*Task instructions*. Only one stretch of the data below is wanted: the lines from the one with "## ACDC Dataset" through the one with "The SUTD dataset", repeated exactly.

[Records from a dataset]
* * * * * * * * *

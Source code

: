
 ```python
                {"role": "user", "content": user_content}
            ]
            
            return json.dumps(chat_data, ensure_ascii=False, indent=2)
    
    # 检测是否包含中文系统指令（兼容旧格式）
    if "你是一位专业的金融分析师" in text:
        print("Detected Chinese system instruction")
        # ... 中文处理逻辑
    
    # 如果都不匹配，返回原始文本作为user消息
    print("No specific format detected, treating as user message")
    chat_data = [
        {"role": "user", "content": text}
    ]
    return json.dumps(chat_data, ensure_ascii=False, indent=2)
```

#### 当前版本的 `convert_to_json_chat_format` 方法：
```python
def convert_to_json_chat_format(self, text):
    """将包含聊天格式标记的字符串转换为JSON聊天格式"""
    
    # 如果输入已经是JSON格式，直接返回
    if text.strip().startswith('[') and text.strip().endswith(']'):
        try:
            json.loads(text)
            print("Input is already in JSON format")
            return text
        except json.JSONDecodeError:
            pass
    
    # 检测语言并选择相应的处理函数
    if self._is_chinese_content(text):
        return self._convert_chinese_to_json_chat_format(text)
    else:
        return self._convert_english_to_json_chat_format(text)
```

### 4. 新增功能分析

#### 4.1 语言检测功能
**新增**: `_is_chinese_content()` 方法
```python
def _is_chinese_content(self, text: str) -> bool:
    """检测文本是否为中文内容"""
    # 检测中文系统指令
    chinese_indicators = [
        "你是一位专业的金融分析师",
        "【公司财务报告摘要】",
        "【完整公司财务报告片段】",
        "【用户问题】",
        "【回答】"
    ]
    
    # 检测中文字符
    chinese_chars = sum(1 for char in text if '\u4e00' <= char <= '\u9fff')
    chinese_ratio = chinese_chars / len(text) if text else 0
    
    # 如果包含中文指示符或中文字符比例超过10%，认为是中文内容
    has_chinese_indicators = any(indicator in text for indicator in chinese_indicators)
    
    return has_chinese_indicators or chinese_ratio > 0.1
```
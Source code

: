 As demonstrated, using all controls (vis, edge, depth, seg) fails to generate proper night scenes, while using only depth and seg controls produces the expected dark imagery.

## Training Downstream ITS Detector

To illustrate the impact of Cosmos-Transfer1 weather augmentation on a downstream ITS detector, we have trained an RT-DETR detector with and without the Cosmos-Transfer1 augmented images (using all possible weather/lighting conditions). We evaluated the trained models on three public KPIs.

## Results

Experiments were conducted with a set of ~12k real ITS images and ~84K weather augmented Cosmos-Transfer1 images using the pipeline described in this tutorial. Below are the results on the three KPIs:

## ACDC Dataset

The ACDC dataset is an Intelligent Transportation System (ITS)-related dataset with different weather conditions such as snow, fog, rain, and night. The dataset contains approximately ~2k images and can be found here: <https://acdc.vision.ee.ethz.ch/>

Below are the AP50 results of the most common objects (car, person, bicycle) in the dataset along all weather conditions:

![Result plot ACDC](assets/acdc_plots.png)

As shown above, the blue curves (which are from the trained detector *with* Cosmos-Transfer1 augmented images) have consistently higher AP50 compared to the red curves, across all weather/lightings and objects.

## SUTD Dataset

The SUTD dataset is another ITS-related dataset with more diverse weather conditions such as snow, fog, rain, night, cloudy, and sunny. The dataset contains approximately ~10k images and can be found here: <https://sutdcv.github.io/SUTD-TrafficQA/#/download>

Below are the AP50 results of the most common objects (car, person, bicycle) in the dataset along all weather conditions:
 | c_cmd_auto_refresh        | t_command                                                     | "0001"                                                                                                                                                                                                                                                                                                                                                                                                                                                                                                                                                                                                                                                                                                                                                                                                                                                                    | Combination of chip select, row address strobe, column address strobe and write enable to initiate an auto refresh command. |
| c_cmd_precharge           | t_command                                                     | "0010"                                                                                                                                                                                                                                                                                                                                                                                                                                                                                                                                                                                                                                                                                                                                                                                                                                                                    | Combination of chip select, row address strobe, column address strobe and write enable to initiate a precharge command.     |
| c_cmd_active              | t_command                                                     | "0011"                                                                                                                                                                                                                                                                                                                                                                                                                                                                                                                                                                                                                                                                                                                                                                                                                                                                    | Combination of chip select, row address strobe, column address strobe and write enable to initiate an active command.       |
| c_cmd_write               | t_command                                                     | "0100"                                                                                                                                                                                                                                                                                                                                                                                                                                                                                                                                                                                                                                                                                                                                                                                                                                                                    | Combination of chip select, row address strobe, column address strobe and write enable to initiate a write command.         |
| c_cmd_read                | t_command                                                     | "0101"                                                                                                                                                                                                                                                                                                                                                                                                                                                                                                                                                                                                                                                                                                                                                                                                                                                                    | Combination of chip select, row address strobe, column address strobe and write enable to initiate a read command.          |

* * * * * * * * *

*Exercise response*.
## ACDC Dataset

The ACDC dataset is an Intelligent Transportation System (ITS)-related dataset with different weather conditions such as snow, fog, rain, and night. The dataset contains approximately ~2k images and can be found here: <https://acdc.vision.ee.ethz.ch/>

Below are the AP50 results of the most common objects (car, person, bicycle) in the dataset along all weather conditions:

![Result plot ACDC](assets/acdc_plots.png)

As shown above, the blue curves (which are from the trained detector *with* Cosmos-Transfer1 augmented images) have consistently higher AP50 compared to the red curves, across all weather/lightings and objects.

## SUTD Dataset

The SUTD dataset is another ITS-related dataset with more diverse weather conditions such as snow, fog, rain, night, cloudy, and sunny. The dataset contains approximately ~10k images and can be found here: <https://sutdcv.github.io/SUTD-TrafficQA/#/download>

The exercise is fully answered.